## ACTIVITY
Among these records, which lines include "mathcal"? Copy them out.

(Records from a data collection)
*** Begin section ***

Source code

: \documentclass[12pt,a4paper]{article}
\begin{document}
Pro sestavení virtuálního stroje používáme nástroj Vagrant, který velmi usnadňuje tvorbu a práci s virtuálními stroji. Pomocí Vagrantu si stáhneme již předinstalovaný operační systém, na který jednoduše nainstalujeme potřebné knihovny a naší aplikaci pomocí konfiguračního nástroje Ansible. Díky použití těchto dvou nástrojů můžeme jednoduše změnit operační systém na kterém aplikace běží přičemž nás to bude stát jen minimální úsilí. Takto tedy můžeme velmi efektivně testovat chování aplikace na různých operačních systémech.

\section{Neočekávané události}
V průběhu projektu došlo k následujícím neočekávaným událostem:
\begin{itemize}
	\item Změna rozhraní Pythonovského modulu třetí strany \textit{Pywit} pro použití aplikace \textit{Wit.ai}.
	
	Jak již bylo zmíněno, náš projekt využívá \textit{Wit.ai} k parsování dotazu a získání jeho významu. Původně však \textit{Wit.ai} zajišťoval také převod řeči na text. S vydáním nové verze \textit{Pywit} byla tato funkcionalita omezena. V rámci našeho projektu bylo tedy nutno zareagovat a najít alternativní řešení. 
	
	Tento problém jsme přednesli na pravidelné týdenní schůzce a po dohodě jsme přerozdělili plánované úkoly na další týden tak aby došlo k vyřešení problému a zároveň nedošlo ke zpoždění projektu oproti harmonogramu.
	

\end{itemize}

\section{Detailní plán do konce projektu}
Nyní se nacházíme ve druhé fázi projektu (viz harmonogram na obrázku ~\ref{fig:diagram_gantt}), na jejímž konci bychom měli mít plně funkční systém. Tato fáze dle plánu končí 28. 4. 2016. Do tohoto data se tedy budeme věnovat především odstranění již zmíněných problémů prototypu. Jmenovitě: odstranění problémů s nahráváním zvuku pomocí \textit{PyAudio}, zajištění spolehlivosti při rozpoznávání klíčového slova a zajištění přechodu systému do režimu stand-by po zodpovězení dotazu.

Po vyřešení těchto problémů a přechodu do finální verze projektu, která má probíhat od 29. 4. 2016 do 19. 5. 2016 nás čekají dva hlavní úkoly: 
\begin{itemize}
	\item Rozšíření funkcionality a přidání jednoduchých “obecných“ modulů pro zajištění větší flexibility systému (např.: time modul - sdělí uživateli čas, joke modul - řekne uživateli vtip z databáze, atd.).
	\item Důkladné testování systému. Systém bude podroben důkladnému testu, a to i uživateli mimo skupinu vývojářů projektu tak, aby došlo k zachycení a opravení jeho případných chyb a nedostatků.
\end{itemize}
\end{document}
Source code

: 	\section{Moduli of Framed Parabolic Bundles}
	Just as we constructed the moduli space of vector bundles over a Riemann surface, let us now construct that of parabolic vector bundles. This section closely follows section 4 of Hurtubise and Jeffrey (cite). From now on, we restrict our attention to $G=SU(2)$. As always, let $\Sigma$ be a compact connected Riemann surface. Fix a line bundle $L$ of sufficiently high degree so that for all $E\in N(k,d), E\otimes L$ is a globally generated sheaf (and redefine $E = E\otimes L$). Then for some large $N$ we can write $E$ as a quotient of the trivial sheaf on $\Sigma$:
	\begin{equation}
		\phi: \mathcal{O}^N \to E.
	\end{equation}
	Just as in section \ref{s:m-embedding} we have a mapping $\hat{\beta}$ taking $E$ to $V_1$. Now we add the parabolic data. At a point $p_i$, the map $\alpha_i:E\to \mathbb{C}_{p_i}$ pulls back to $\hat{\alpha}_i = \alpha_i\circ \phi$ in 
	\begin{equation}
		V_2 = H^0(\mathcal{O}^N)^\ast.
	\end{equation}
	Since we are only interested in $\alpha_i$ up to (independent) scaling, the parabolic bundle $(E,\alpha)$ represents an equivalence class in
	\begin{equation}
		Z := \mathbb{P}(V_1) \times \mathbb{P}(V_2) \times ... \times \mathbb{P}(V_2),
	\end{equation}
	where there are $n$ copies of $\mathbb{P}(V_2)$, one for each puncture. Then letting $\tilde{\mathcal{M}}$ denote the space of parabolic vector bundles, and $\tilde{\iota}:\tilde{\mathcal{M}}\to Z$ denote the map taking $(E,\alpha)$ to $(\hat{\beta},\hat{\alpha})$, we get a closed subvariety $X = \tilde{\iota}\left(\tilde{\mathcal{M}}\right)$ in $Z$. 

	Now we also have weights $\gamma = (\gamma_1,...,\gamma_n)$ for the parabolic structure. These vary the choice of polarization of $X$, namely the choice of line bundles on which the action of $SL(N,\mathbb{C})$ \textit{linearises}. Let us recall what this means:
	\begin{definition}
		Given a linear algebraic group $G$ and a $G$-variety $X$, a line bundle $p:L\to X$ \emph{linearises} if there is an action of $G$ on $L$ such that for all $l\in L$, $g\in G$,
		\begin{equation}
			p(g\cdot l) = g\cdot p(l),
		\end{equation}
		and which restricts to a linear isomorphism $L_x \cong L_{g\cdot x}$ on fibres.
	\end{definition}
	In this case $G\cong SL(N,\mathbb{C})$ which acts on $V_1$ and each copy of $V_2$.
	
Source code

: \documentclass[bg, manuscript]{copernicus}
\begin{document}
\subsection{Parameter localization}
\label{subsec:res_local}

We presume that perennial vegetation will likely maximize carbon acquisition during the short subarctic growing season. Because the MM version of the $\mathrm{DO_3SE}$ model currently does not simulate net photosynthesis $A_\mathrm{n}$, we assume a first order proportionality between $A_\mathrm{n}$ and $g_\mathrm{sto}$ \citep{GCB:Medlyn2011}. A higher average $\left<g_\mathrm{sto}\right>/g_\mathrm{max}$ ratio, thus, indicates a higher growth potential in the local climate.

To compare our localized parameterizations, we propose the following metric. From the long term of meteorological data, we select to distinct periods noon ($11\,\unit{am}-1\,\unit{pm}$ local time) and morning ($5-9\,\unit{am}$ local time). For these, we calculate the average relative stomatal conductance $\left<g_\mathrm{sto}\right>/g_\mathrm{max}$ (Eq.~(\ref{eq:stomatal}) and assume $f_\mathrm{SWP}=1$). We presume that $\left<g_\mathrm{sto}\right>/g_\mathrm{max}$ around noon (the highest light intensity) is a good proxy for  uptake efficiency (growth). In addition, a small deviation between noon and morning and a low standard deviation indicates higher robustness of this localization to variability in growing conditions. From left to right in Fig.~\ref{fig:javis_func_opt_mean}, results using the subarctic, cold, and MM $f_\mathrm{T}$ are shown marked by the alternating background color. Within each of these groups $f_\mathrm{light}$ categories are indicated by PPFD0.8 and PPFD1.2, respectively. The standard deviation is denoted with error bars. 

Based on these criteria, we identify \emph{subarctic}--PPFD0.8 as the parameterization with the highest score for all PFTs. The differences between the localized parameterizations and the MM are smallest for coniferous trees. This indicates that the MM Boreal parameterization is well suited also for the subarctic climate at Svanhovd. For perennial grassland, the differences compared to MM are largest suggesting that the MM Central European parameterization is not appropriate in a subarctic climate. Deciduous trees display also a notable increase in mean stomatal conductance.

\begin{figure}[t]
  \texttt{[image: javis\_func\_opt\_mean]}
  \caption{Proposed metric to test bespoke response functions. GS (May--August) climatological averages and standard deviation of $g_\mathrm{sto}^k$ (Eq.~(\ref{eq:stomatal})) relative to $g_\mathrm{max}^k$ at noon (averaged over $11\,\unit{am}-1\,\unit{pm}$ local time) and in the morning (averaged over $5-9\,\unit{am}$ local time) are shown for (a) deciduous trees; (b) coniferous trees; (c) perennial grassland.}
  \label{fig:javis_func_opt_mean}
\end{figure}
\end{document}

*** End section ***

## SOLUTION
		\phi: \mathcal{O}^N \to E.
		V_2 = H^0(\mathcal{O}^N)^\ast.
	where there are $n$ copies of $\mathbb{P}(V_2)$, one for each puncture. Then letting $\tilde{\mathcal{M}}$ denote the space of parabolic vector bundles, and $\tilde{\iota}:\tilde{\mathcal{M}}\to Z$ denote the map taking $(E,\alpha)$ to $(\hat{\beta},\hat{\alpha})$, we get a closed subvariety $X = \tilde{\iota}\left(\tilde{\mathcal{M}}\right)$ in $Z$. 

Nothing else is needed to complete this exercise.